Parlamento da Rússia aprova lei contra 'propaganda homossexual'

Do Gay1, com agências internacionais
Ativistas LGBTs protestam em frente ao parlamento russo contra aprovação da lei (Foto: Mikhail Metzel/Associated Press)Ativistas LGBTs protestam em frente ao parlamento russo contra aprovação da lei (Foto: Mikhail Metzel/AP)
O Parlamento da Rússia aprovou nesta sexta-feira, em primeira leitura, o projeto de lei que proíbe a chamada "propaganda da homossexualidade", que limita atos públicos e manifestações de lésbicas, gays, bissexuais, travestis e transexuais.

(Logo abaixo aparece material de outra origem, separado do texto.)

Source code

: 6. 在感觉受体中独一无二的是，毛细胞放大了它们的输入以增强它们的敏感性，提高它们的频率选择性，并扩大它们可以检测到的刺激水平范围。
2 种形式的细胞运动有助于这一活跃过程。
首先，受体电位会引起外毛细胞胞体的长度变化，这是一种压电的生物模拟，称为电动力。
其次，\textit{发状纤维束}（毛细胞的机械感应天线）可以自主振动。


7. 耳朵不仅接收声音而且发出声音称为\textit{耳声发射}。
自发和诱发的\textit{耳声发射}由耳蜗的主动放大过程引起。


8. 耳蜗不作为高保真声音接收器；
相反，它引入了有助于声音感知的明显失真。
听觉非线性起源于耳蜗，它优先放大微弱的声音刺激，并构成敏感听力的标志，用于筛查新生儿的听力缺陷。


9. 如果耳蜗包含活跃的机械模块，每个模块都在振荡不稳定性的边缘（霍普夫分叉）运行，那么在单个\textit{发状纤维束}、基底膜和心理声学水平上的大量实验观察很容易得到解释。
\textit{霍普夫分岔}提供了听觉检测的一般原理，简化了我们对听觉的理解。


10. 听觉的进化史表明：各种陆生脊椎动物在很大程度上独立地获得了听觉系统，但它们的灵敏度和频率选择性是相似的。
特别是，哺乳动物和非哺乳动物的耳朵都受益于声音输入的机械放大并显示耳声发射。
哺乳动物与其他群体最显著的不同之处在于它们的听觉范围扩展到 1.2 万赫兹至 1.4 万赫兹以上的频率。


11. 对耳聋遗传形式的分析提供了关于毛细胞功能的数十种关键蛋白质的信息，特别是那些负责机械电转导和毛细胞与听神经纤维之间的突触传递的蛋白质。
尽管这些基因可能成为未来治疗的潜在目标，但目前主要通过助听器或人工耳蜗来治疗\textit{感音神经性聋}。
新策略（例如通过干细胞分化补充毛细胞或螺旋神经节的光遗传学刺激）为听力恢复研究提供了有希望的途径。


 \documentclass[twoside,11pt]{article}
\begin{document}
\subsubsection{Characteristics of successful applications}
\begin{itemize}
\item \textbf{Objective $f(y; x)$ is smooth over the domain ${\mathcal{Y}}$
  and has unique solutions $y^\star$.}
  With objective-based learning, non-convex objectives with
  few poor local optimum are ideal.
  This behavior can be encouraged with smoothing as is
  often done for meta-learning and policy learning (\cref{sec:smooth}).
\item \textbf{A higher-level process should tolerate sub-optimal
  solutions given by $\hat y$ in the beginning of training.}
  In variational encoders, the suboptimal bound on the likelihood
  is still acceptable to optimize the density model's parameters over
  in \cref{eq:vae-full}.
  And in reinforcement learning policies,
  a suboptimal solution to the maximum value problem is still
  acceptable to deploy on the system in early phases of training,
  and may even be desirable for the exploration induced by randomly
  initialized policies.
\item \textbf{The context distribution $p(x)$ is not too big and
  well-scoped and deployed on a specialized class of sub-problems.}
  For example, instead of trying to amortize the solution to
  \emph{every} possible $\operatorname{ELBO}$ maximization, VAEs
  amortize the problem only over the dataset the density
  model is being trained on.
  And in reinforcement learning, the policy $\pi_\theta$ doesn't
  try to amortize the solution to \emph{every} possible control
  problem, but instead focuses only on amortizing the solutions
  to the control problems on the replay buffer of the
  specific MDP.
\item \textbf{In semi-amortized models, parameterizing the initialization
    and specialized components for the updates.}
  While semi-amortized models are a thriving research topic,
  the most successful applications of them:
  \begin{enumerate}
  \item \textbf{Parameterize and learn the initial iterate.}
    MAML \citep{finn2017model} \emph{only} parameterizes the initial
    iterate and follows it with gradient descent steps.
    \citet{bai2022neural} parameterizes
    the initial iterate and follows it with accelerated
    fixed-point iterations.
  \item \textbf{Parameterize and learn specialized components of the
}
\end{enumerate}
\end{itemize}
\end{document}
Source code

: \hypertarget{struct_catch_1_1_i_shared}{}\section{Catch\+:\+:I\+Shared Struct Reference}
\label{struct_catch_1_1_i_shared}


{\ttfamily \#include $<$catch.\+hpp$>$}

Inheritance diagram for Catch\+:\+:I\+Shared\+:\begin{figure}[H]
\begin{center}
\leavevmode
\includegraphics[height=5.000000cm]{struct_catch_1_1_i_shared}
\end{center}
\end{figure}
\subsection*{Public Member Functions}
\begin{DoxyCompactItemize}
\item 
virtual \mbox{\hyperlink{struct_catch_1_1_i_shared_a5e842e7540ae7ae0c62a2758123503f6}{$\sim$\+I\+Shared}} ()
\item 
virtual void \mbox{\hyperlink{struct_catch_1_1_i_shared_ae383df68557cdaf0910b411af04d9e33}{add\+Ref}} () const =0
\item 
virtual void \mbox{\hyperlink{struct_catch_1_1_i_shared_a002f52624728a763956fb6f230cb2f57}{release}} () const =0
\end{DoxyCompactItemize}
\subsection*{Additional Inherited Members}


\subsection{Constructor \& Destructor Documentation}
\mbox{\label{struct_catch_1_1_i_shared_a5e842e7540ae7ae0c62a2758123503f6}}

A medida faz parte de uma série de leis criadas pelo governo do presidente Vladimir Putin diminuindo os direitos de LGBTs na Rússia, um dos países mais preconceituosos em relação à orientação sexual da Europa.

A proposta foi aprovada com 388 votos a favor, um contra e uma abstenção. O projeto de lei ainda passará pela Câmara alta do Parlamento antes de ser enviado à sanção de Putin.

Caso aprovada, permitirá a cobrança de multas de até 50 mil rublos (R$ 3.379) por manifestações, atos de campanha e ativismo pelo fim da homofobia.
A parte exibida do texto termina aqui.